What needs to be done. What do the lines say from the one containing "- [English README](README.md)" to the end of the records? Restate them word for word, and only those.

Collected data
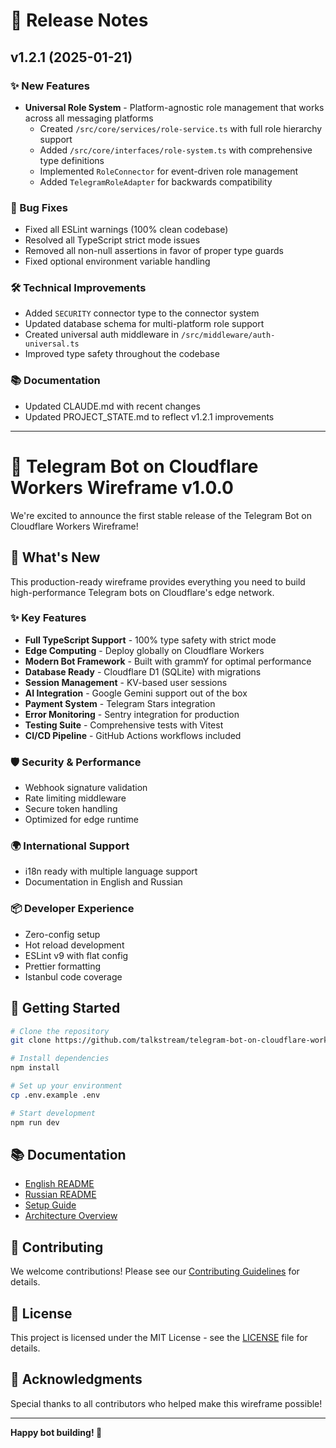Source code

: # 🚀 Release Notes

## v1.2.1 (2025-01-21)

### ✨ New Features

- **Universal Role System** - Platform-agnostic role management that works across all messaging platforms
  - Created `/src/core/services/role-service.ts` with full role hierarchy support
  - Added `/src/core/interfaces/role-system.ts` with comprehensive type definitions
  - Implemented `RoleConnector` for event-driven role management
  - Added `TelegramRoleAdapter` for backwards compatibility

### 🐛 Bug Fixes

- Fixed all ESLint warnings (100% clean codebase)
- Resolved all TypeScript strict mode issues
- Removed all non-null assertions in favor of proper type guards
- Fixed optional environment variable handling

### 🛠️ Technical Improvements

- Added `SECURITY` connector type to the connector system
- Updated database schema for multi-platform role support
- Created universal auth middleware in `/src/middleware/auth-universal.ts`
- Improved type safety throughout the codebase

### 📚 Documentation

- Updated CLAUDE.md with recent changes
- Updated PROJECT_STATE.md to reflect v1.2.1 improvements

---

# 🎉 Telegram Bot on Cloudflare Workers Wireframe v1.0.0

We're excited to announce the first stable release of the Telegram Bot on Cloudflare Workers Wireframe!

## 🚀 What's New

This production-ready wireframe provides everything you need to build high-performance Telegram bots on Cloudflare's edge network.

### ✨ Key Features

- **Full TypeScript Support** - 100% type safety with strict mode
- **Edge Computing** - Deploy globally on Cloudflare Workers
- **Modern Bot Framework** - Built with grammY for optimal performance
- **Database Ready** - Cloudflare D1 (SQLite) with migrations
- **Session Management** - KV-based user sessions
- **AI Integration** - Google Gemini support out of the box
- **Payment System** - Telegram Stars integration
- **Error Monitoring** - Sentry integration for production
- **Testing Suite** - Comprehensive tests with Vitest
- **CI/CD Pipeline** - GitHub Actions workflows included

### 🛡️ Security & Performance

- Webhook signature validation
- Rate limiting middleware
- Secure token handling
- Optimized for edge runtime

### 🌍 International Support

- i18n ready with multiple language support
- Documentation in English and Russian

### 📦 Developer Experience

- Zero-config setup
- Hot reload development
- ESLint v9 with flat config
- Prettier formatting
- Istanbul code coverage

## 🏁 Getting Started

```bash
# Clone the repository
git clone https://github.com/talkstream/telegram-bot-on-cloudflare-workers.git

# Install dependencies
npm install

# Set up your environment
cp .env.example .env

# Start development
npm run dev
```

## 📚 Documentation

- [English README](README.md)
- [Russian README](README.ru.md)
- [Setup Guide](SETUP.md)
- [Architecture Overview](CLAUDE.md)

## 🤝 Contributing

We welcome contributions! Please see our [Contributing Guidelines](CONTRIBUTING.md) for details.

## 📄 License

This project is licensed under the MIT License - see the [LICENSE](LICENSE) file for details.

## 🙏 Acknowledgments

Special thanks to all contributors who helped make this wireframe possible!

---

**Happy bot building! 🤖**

Exercise output.
- [English README](README.md)
- [Russian README](README.ru.md)
- [Setup Guide](SETUP.md)
- [Architecture Overview](CLAUDE.md)

## 🤝 Contributing

We welcome contributions! Please see our [Contributing Guidelines](CONTRIBUTING.md) for details.

## 📄 License

This project is licensed under the MIT License - see the [LICENSE](LICENSE) file for details.

## 🙏 Acknowledgments

Special thanks to all contributors who helped make this wireframe possible!

---

**Happy bot building! 🤖**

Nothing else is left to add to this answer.